On July 20, 2013, the Flyers signed Couturier to a two-year, $3.5 million contract extension. The Flyers' head coach, Peter Laviolette, was abruptly fired three games into the 2013–14 NHL season. ESPN speculated that part of the decision behind the firing was a concern that Couturier and Schenn, who were supporting rising star centre Giroux, were not developing as anticipated. Laviolette's replacement, Craig Berube, pushed Giroux and Couturier's ice time throughout the season, telling reporters, "I like to keep the forwards to less than 20 minutes in a game as a rule, but I've always made exceptions for Giroux and Couturier." When the Flyers acquired Steve Downie from the Colorado Avalanche in the fall, he was placed on the third line to wing Couturier and Read. Couturier saw an almost immediate improvement after being paired with Downie; the line scored a combined 25 points in a 10-game span, and Couturier told The Philadelphia Inquirer that Downie was "a big part of the success of our line". By the end of the season, Couturier had reached a career-high 39 points, including 13 goals. The Flyers appeared in the 2014 Stanley Cup playoffs, but were eliminated by the New York Rangers in the first round.

====2014–2018====
For the 2014–15 season, Couturier centered a checking line, with Read and R. J. Umberger on the wings. Although the line started strong defensively, their offensive production was limited at the start of the season. Couturier, frustrated with his reputation as a primarily defensive player, broke a 10-game goalless streak in December with a stretch of three goals and seven points in a span of six games. He played in all 82 games for the Flyers that season, building his iron man streak to 198 consecutive games, and finished the season with a career-high 15 goals and 22 assists, for a total of 37 points. On July 28, 2015, one year before Couturier was set to become a restricted free agent, the Flyers signed him to a six-year, $26 million contract extension. Still only 22 years old at the time of the extension, Couturier was considered a central piece of the Flyers' rebuilding plan, complementing new captain Giroux.

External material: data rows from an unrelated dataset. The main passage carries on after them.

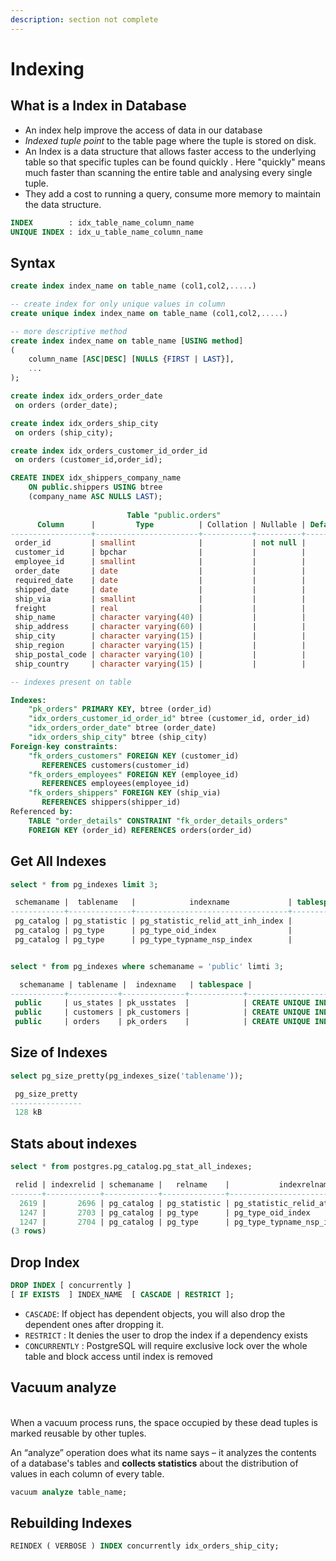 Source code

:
 ```yaml
---
description: section not complete
---
```


# Indexing

## What is a Index in Database

* An index help improve the access of data in our database&#x20;
* _Indexed tuple point_ to the table page where the tuple is stored on disk.
* An Index is a data structure that allows faster access to the underlying table so that specific tuples can be found quickly . Here "quickly" means much faster than scanning the entire table and analysing every single tuple.
* They add a cost to running a query, consume more memory to maintain the data structure.

```sql
INDEX        : idx_table_name_column_name 
UNIQUE INDEX : idx_u_table_name_column_name
```

## Syntax

```sql
create index index_name on table_name (col1,col2,.....)

-- create index for only unique values in column
create unique index index_name on table_name (col1,col2,.....)

-- more descriptive method
create index index_name on table_name [USING method]
(
    column_name [ASC|DESC] [NULLS {FIRST | LAST}],
    ...
);
```

```sql
create index idx_orders_order_date 
 on orders (order_date);

create index idx_orders_ship_city 
 on orders (ship_city);

create index idx_orders_customer_id_order_id 
 on orders (customer_id,order_id);

CREATE INDEX idx_shippers_company_name
    ON public.shippers USING btree
    (company_name ASC NULLS LAST);
    
                          Table "public.orders"
      Column      |         Type          | Collation | Nullable | Default 
------------------+-----------------------+-----------+----------+---------
 order_id         | smallint              |           | not null | 
 customer_id      | bpchar                |           |          | 
 employee_id      | smallint              |           |          | 
 order_date       | date                  |           |          | 
 required_date    | date                  |           |          | 
 shipped_date     | date                  |           |          | 
 ship_via         | smallint              |           |          | 
 freight          | real                  |           |          | 
 ship_name        | character varying(40) |           |          | 
 ship_address     | character varying(60) |           |          | 
 ship_city        | character varying(15) |           |          | 
 ship_region      | character varying(15) |           |          | 
 ship_postal_code | character varying(10) |           |          | 
 ship_country     | character varying(15) |           |          | 

-- indexes present on table

Indexes:
    "pk_orders" PRIMARY KEY, btree (order_id)
    "idx_orders_customer_id_order_id" btree (customer_id, order_id)
    "idx_orders_order_date" btree (order_date)
    "idx_orders_ship_city" btree (ship_city)
Foreign-key constraints:
    "fk_orders_customers" FOREIGN KEY (customer_id) 
       REFERENCES customers(customer_id)
    "fk_orders_employees" FOREIGN KEY (employee_id) 
       REFERENCES employees(employee_id)
    "fk_orders_shippers" FOREIGN KEY (ship_via) 
       REFERENCES shippers(shipper_id)
Referenced by:
    TABLE "order_details" CONSTRAINT "fk_order_details_orders" 
    FOREIGN KEY (order_id) REFERENCES orders(order_id)
```

## Get All Indexes

```sql
select * from pg_indexes limit 3;

 schemaname |  tablename   |            indexname             | tablespace |                                                           indexdef                                                            
------------+--------------+----------------------------------+------------+-------------------------------------------------------------------------------------------------------------------------------
 pg_catalog | pg_statistic | pg_statistic_relid_att_inh_index |            | CREATE UNIQUE INDEX pg_statistic_relid_att_inh_index ON pg_catalog.pg_statistic USING btree (starelid, staattnum, stainherit)
 pg_catalog | pg_type      | pg_type_oid_index                |            | CREATE UNIQUE INDEX pg_type_oid_index ON pg_catalog.pg_type USING btree (oid)
 pg_catalog | pg_type      | pg_type_typname_nsp_index        |            | CREATE UNIQUE INDEX pg_type_typname_nsp_index ON pg_catalog.pg_type USING btree (typname, typnamespace)


select * from pg_indexes where schemaname = 'public' limti 3;

  schemaname | tablename |  indexname   | tablespace |                                    indexdef                                    
------------+-----------+--------------+------------+--------------------------------------------------------------------------------
 public     | us_states | pk_usstates  |            | CREATE UNIQUE INDEX pk_usstates ON public.us_states USING btree (state_id)
 public     | customers | pk_customers |            | CREATE UNIQUE INDEX pk_customers ON public.customers USING btree (customer_id)
 public     | orders    | pk_orders    |            | CREATE UNIQUE INDEX pk_orders ON public.orders USING btree (order_id)
```

## Size of Indexes

```sql
select pg_size_pretty(pg_indexes_size('tablename'));

 pg_size_pretty 
----------------
 128 kB
```

## Stats about indexes

```sql
select * from postgres.pg_catalog.pg_stat_all_indexes;

 relid | indexrelid | schemaname |   relname    |           indexrelname           | idx_scan | idx_tup_read | idx_tup_fetch 
-------+------------+------------+--------------+----------------------------------+----------+--------------+---------------
  2619 |       2696 | pg_catalog | pg_statistic | pg_statistic_relid_att_inh_index |     1592 |         1155 |          1155
  1247 |       2703 | pg_catalog | pg_type      | pg_type_oid_index                |      924 |          924 |           911
  1247 |       2704 | pg_catalog | pg_type      | pg_type_typname_nsp_index        |      162 |          120 |           120
(3 rows)
```

## Drop Index

```sql
DROP INDEX [ concurrently ] 
[ IF EXISTS  ] INDEX_NAME  [ CASCADE | RESTRICT ];
```

* `CASCADE`: If object has dependent objects, you will also drop the dependent ones after dropping it.
* `RESTRICT` : It denies the user to drop the index if a dependency exists
* `CONCURRENTLY` : PostgreSQL will require exclusive lock over the whole table and block access until index is removed

## Vacuum analyze

\
When a vacuum process runs, the space occupied by these dead tuples is marked reusable by other tuples.&#x20;

An “analyze” operation does what its name says – it analyzes the contents of a database's tables and **collects statistics** about the distribution of values in each column of every table.

```sql
vacuum analyze table_name;
```

## Rebuilding Indexes

```sql
REINDEX ( VERBOSE ) INDEX concurrently idx_orders_ship_city;
```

On October 21, 2015, shortly into the 2015–16 season, Couturier took a hit off of ex-teammate Zac Rinaldo during a game against the Bruins. He was diagnosed with a concussion, missing a stretch of games into early November, and blamed himself for the Flyers' losing streak during his absence. He rejoined the line-up on November 5, and continued to put up defensive skill for the Flyers, but struggled to produce offensively. In his first seven games after returning from concussion protocols, Couturier did not register a single point. He recovered by mid-December, scoring six goals and eight assists between December 15 and January 21, before his season was derailed again due to a lower body injury. Injuries continued to plague Couturier through the end of the season. After leaving a game against the Nashville Predators on February 4, general manager Ron Hextall told reporters that Couturier was still suffering from the lower-body injury, and would need to miss four weeks to recover. In Game 1 of a 2016 Stanley Cup playoffs series against the Washington Capitals, Couturier took a hit from Alex Ovechkin and left the game early. He was later diagnosed with a sprained acromioclavicular joint that would bench him for two weeks, through the remainder of the Capitals playoff series. The Capitals ultimately took the series in six games. Despite missing 19 games in the 2015–16 season, Couturier continued to improve his scoring, jumping to 11 goals and 28 assists in the 63 games that he did play.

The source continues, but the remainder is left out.